■ WORK TO COMPLETE ■
The output must contain exactly the lines from the top of the listing below through the line containing "R_\iota(N,M)\ge", and no pictures.

###

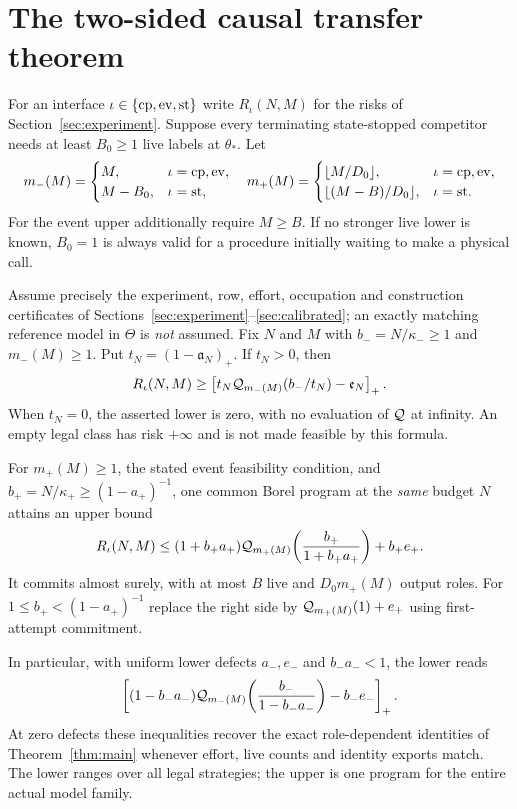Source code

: \section{The two-sided causal transfer theorem}
\label{sec:reference-stability}
For an interface $\iota\in\{\cp,\evt,\st\}$ write $R_\iota(N,M)$ for the risks of Section~\ref{sec:experiment}. Suppose every terminating state-stopped competitor needs at least $B_0\ge1$ live labels at $\theta_*$. Let
\[
 m_-(M)=
 \begin{cases}M,&\iota=\cp,\evt,\\M-B_0,&\iota=\st,\end{cases}
 \quad
 m_+(M)=
 \begin{cases}\lfloor M/D_0\rfloor,&\iota=\cp,\evt,\\
 \lfloor(M-B)/D_0\rfloor,&\iota=\st.
 \end{cases}
\]
For the event upper additionally require $M\ge B$. If no stronger live lower is known, $B_0=1$ is always valid for a procedure initially waiting to make a physical call.

\begin{theorem}
\label{thm:reference-stability}
Assume precisely the experiment, row, effort, occupation and construction certificates of Sections~\ref{sec:experiment}--\ref{sec:calibrated}; an exactly matching reference model in $\Theta$ is \emph{not} assumed. Fix $N$ and $M$ with $b_-=N/\kappa_-\ge1$ and $m_-(M)\ge1$. Put $t_N=(1-\mathfrak a_N)_+$. If $t_N>0$, then
\begin{equation}\label{eq:reference-lower}
 R_\iota(N,M)\ge
 \left[t_N\Qm_{m_-(M)}(b_-/t_N)-\mathfrak e_N\right]_+.
\end{equation}
When $t_N=0$, the asserted lower is zero, with no evaluation of $\Qm$ at infinity. An empty legal class has risk $+\infty$ and is not made feasible by this formula.

For $m_+(M)\ge1$, the stated event feasibility condition, and
$b_+=N/\kappa_+\ge(1-a_+)^{-1}$, one common Borel program at the \emph{same} budget $N$ attains an upper bound
\begin{equation}\label{eq:reference-upper}
 R_\iota(N,M)\le
 (1+b_+a_+)\Qm_{m_+(M)}\!\left(\frac{b_+}{1+b_+a_+}\right)+b_+e_+.
\end{equation}
It commits almost surely, with at most $B$ live and $D_0m_+(M)$ output roles. For $1\le b_+<(1-a_+)^{-1}$ replace the right side by $\Qm_{m_+(M)}(1)+e_+$ using first-attempt commitment.

In particular, with uniform lower defects $a_-,e_-$ and $b_-a_-<1$, the lower reads
\begin{equation}\label{eq:uniform-reference-lower}
 \left[(1-b_-a_-)\Qm_{m_-(M)}
       \!\left(\frac{b_-}{1-b_-a_-}\right)-b_-e_-\right]_+.
\end{equation}
At zero defects these inequalities recover the exact role-dependent identities of Theorem~\ref{thm:main} whenever effort, live counts and identity exports match. The lower ranges over all legal strategies; the upper is one program for the entire actual model family.
\end{theorem}

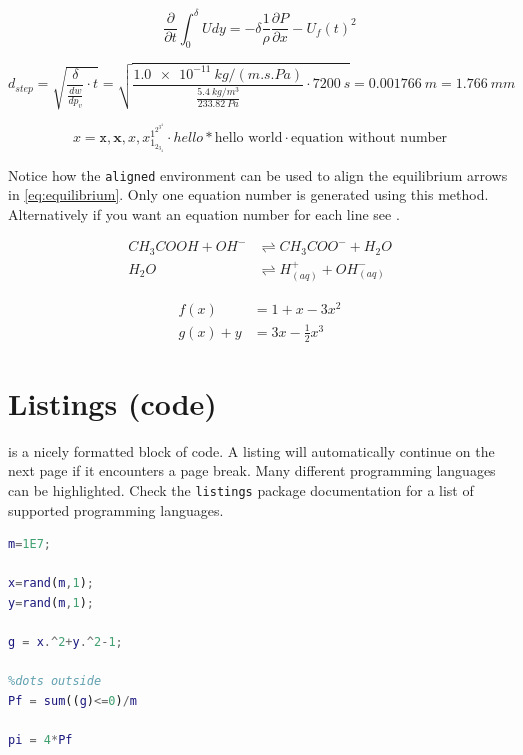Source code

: \begin{equation} \label{eq:IME}
    \frac{\partial}{\partial t} \int_{0}^{\delta} U dy = - \delta \frac{1}{\rho}\frac{\partial P}{\partial x}-U_f(t)^2
\end{equation}

\begin{equation} \label{eq:penDepthStep}
d_{step} = \sqrt{\frac{\delta}{\frac{dw}{dp_v}} \cdot t} =
\sqrt{\frac{\SI{1.0e-11}{kg/(m.s.Pa)}}{\frac{\SI{5.4}{kg/m^3}}{\SI{233.82}{Pa}}} \cdot \SI{7200}{s}} =
\SI{0.001766}{m} = \SI{1.766}{mm}
\end{equation}

\begin{equation*} %
    x = \mathtt{x}, \mathbf{x}, \mathit{x}, x_{1_{2_{3_{4}}}}^{1^{2^{3^{4}}}} \cdot hello * \text{hello world} \cdot \text{equation without number}
\end{equation*}

Notice how the \texttt{aligned} environment can be used to align the equilibrium arrows in \cref{eq:equilibrium}. Only one equation number is generated using this method. Alternatively if you want an equation number for each line see .

\begin{equation} \label{eq:equilibrium}
\begin{aligned}
    CH_3COOH + OH^{-} &\rightleftharpoons CH_3COO^{-} + H_2O \\
    H_2O &\rightleftharpoons H^{+}_{(aq)} + OH^{-}_{(aq)}
\end{aligned}
\end{equation}


\begin{align}
    \label{eq:align1}
    f(x) &= 1 + x - 3 x^2 \\
    \label{eq:align2}
    g(x) + y &= 3x - \frac{1}{2} x^3
\end{align}




\section{Listings (code)}

 is a nicely formatted block of code. A listing will automatically continue on the next page if it encounters a page break. Many different programming languages can be highlighted. Check the \texttt{listings} package documentation for a list of supported programming languages.

\begin{lstlisting}[language=Matlab, caption = Monte Carlo simulation to estimate the value of $\pi$, label=lst:montecarlo]
%% Monte Carlo simulation, estimation of pi
m=1E7;

x=rand(m,1);
y=rand(m,1);

g = x.^2+y.^2-1;

%dots outside
Pf = sum((g)<=0)/m

pi = 4*Pf
\end{lstlisting}

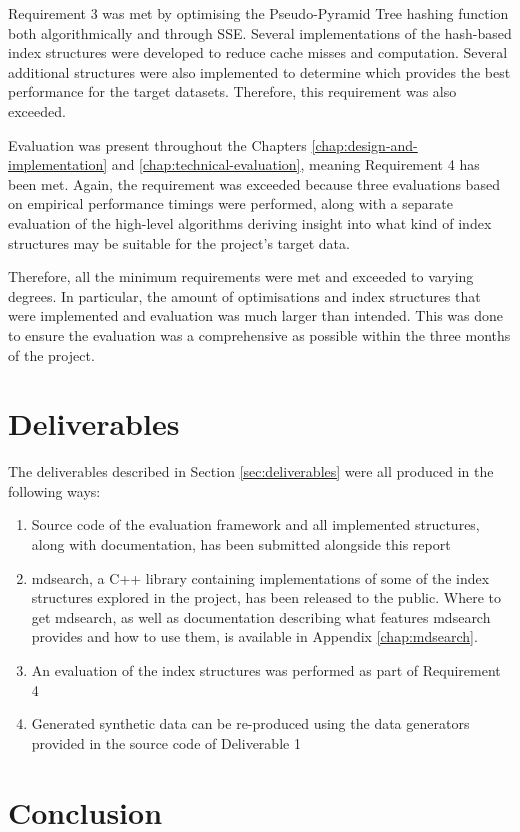 Requirement 3 was met by optimising the Pseudo-Pyramid Tree hashing function both algorithmically and through SSE. Several implementations of the hash-based index structures were developed to reduce cache misses and computation. Several additional structures were also implemented to determine which provides the best performance for the target datasets. Therefore, this requirement was also exceeded.

Evaluation was present throughout the Chapters \ref{chap:design-and-implementation} and \ref{chap:technical-evaluation}, meaning Requirement 4 has been met. Again, the requirement was exceeded because three evaluations based on empirical performance timings were performed, along with a separate evaluation of the high-level algorithms deriving insight into what kind of index structures may be suitable for the project's target data.

Therefore, all the minimum requirements were met and exceeded to varying degrees. In particular, the amount of optimisations and index structures that were implemented and evaluation was much larger than intended. This was done to ensure the evaluation was a comprehensive as possible within the three months of the project.

\section{Deliverables}

The deliverables described in Section \ref{sec:deliverables} were all produced in the following ways:
\begin{enumerate}
	\item Source code of the evaluation framework and all implemented structures, along with documentation, has been submitted alongside this report
	\item mdsearch, a C++ library containing implementations of some of the index structures explored in the project, has been released to the public. Where to get mdsearch, as well as documentation describing what features mdsearch provides and how to use them, is available in Appendix \ref{chap:mdsearch}.
	\item An evaluation of the index structures was performed as part of Requirement 4
	\item Generated synthetic data can be re-produced using the data generators provided in the source code of Deliverable 1
\end{enumerate}

\section{Conclusion}

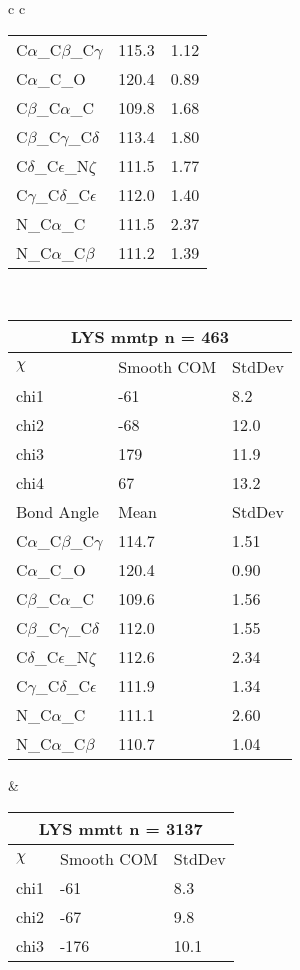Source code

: \begin{longtable}{ c c }
\begin{tabular}{ l l l }
  C$\alpha$\_C$\beta$\_C$\gamma$ & 115.3 & 1.12\\
  C$\alpha$\_C\_O & 120.4 & 0.89\\
  C$\beta$\_C$\alpha$\_C & 109.8 & 1.68\\
  C$\beta$\_C$\gamma$\_C$\delta$ & 113.4 & 1.80\\
  C$\delta$\_C$\epsilon$\_N$\zeta$ & 111.5 & 1.77\\
  C$\gamma$\_C$\delta$\_C$\epsilon$ & 112.0 & 1.40\\
  N\_C$\alpha$\_C & 111.5 & 2.37\\
  N\_C$\alpha$\_C$\beta$ & 111.2 & 1.39\\
  \bottomrule
  \end{tabular}
  \\
  \begin{tabular}{ l l l }
  \toprule
  \multicolumn{3}{c}{LYS \textbf{mmtp} n = 463} \\ \toprule
  $\chi$       & Smooth COM & StdDev \\ \midrule
  chi1 & -61 & 8.2 \\ 
  chi2 & -68 & 12.0 \\ 
  chi3 & 179 & 11.9 \\ 
  chi4 & 67 & 13.2 \\ \midrule
  Bond Angle   & Mean     & StdDev \\ \midrule
  C$\alpha$\_C$\beta$\_C$\gamma$ & 114.7 & 1.51\\
  C$\alpha$\_C\_O & 120.4 & 0.90\\
  C$\beta$\_C$\alpha$\_C & 109.6 & 1.56\\
  C$\beta$\_C$\gamma$\_C$\delta$ & 112.0 & 1.55\\
  C$\delta$\_C$\epsilon$\_N$\zeta$ & 112.6 & 2.34\\
  C$\gamma$\_C$\delta$\_C$\epsilon$ & 111.9 & 1.34\\
  N\_C$\alpha$\_C & 111.1 & 2.60\\
  N\_C$\alpha$\_C$\beta$ & 110.7 & 1.04\\
  \bottomrule
  \end{tabular}
  &
  \begin{tabular}{ l l l }
  \toprule
  \multicolumn{3}{c}{LYS \textbf{mmtt} n = 3137} \\ \toprule
  $\chi$       & Smooth COM & StdDev \\ \midrule
  chi1 & -61 & 8.3 \\ 
  chi2 & -67 & 9.8 \\ 
  chi3 & -176 & 10.1 \\ 

\end{tabular}
\end{longtable}
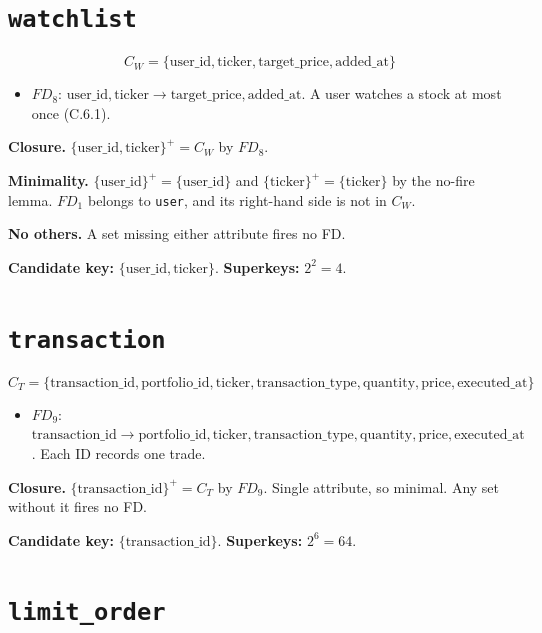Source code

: \documentclass{article}
\newcommand{\at}[1]{\text{#1}}
\newcommand{\cl}[1]{\{#1\}^+}
\newcommand{\fdl}[1]{\hyperref[fd:#1]{$FD_{#1}$}}
\newcommand{\fd}[4]{\item \phantomsection\label{fd:#1}$FD_{#1}$: $#2 \rightarrow #3$. #4}
\begin{document}
\section{\texttt{watchlist}}\label{r:watchlist}

\[ C_W = \{\at{user\_id}, \at{ticker}, \at{target\_price}, \at{added\_at}\} \]

\begin{itemize}[nosep]
  \fd{8}{\at{user\_id}, \at{ticker}}{\at{target\_price}, \at{added\_at}}{A user watches a stock at most once (C.6.1).}
\end{itemize}

\textbf{Closure.} $\cl{\at{user\_id}, \at{ticker}} = C_W$ by \fdl{8}.

\textbf{Minimality.} $\cl{\at{user\_id}} = \{\at{user\_id}\}$ and $\cl{\at{ticker}} = \{\at{ticker}\}$ by the no-fire lemma. \fdl{1} belongs to \texttt{user}, and its right-hand side is not in $C_W$.

\textbf{No others.} A set missing either attribute fires no FD.

\textbf{Candidate key:} $\{\at{user\_id}, \at{ticker}\}$. \textbf{Superkeys:} $2^2 = 4$.

\section{\texttt{transaction}}\label{r:transaction}

\[ C_T = \{\at{transaction\_id}, \at{portfolio\_id}, \at{ticker}, \at{transaction\_type}, \at{quantity}, \at{price}, \at{executed\_at}\} \]

\begin{itemize}[nosep]
  \fd{9}{\at{transaction\_id}}{\at{portfolio\_id}, \at{ticker}, \at{transaction\_type}, \at{quantity}, \at{price}, \at{executed\_at}}{Each ID records one trade.}
\end{itemize}

\textbf{Closure.} $\cl{\at{transaction\_id}} = C_T$ by \fdl{9}. Single attribute, so minimal. Any set without it fires no FD.

\textbf{Candidate key:} $\{\at{transaction\_id}\}$. \textbf{Superkeys:} $2^6 = 64$.

\section{\texttt{limit\_order}}\label{r:limit_order}
\end{document}

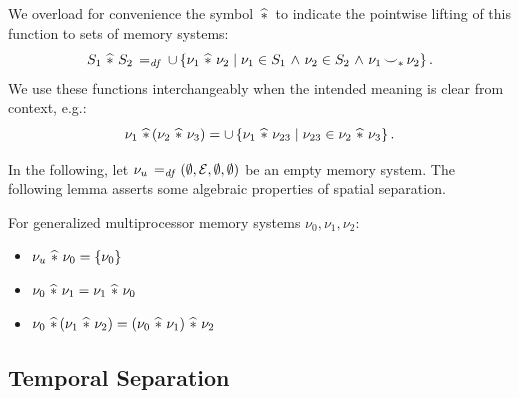 \documentclass[11pt]{report}
\begin{document}
We overload for convenience the symbol $\msep$ to indicate the pointwise lifting of this function to sets of memory systems: \[ S_1 \msep S_2 \eqdef \cup \setof{\nu_1 \msep \nu_2}{\nu_1 \in S_1 \conj \nu_2 \in S_2 \conj \nu_1 \compat_\sepsym \nu_2}.\] We use these functions interchangeably when the intended meaning is clear from context, e.g.: \[ \nu_1 \msep (\nu_2 \msep \nu_3) = \cup \setof{\nu_1 \msep \nu_{23}}{\nu_{23} \in \nu_2 \msep \nu_3}.\] 

In the following, let $\nu_u \eqdef (\nil, \arnil, \nil, \nil)$ be an empty memory system. The following lemma asserts some algebraic properties of spatial separation. \begin{lemma}
  \label{lem:spatial-separation-algebra}
  For generalized multiprocessor memory systems $\nu_0, \nu_1, \nu_2$: 
  \begin{itemize}
    \item $\nu_u \msep \nu_0 = \set{\nu_0}$
    \item $\nu_0 \msep \nu_1 = \nu_1 \msep \nu_0$
    \item $\nu_0 \msep (\nu_1 \msep \nu_2) = (\nu_0 \msep \nu_1) \msep \nu_2$
  \end{itemize}
\end{lemma}

\subsection{Temporal Separation}
\label{sec:temporal-separation}
\end{document}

###

■ EXERCISE RESPONSE ■
Source code

: \section{The two-sided causal transfer theorem}
\label{sec:reference-stability}
For an interface $\iota\in\{\cp,\evt,\st\}$ write $R_\iota(N,M)$ for the risks of Section~\ref{sec:experiment}. Suppose every terminating state-stopped competitor needs at least $B_0\ge1$ live labels at $\theta_*$. Let
\[
 m_-(M)=
 \begin{cases}M,&\iota=\cp,\evt,\\M-B_0,&\iota=\st,\end{cases}
 \quad
 m_+(M)=
 \begin{cases}\lfloor M/D_0\rfloor,&\iota=\cp,\evt,\\
 \lfloor(M-B)/D_0\rfloor,&\iota=\st.
 \end{cases}
\]
For the event upper additionally require $M\ge B$. If no stronger live lower is known, $B_0=1$ is always valid for a procedure initially waiting to make a physical call.

\begin{theorem}
\label{thm:reference-stability}
Assume precisely the experiment, row, effort, occupation and construction certificates of Sections~\ref{sec:experiment}--\ref{sec:calibrated}; an exactly matching reference model in $\Theta$ is \emph{not} assumed. Fix $N$ and $M$ with $b_-=N/\kappa_-\ge1$ and $m_-(M)\ge1$. Put $t_N=(1-\mathfrak a_N)_+$. If $t_N>0$, then
\begin{equation}\label{eq:reference-lower}
 R_\iota(N,M)\ge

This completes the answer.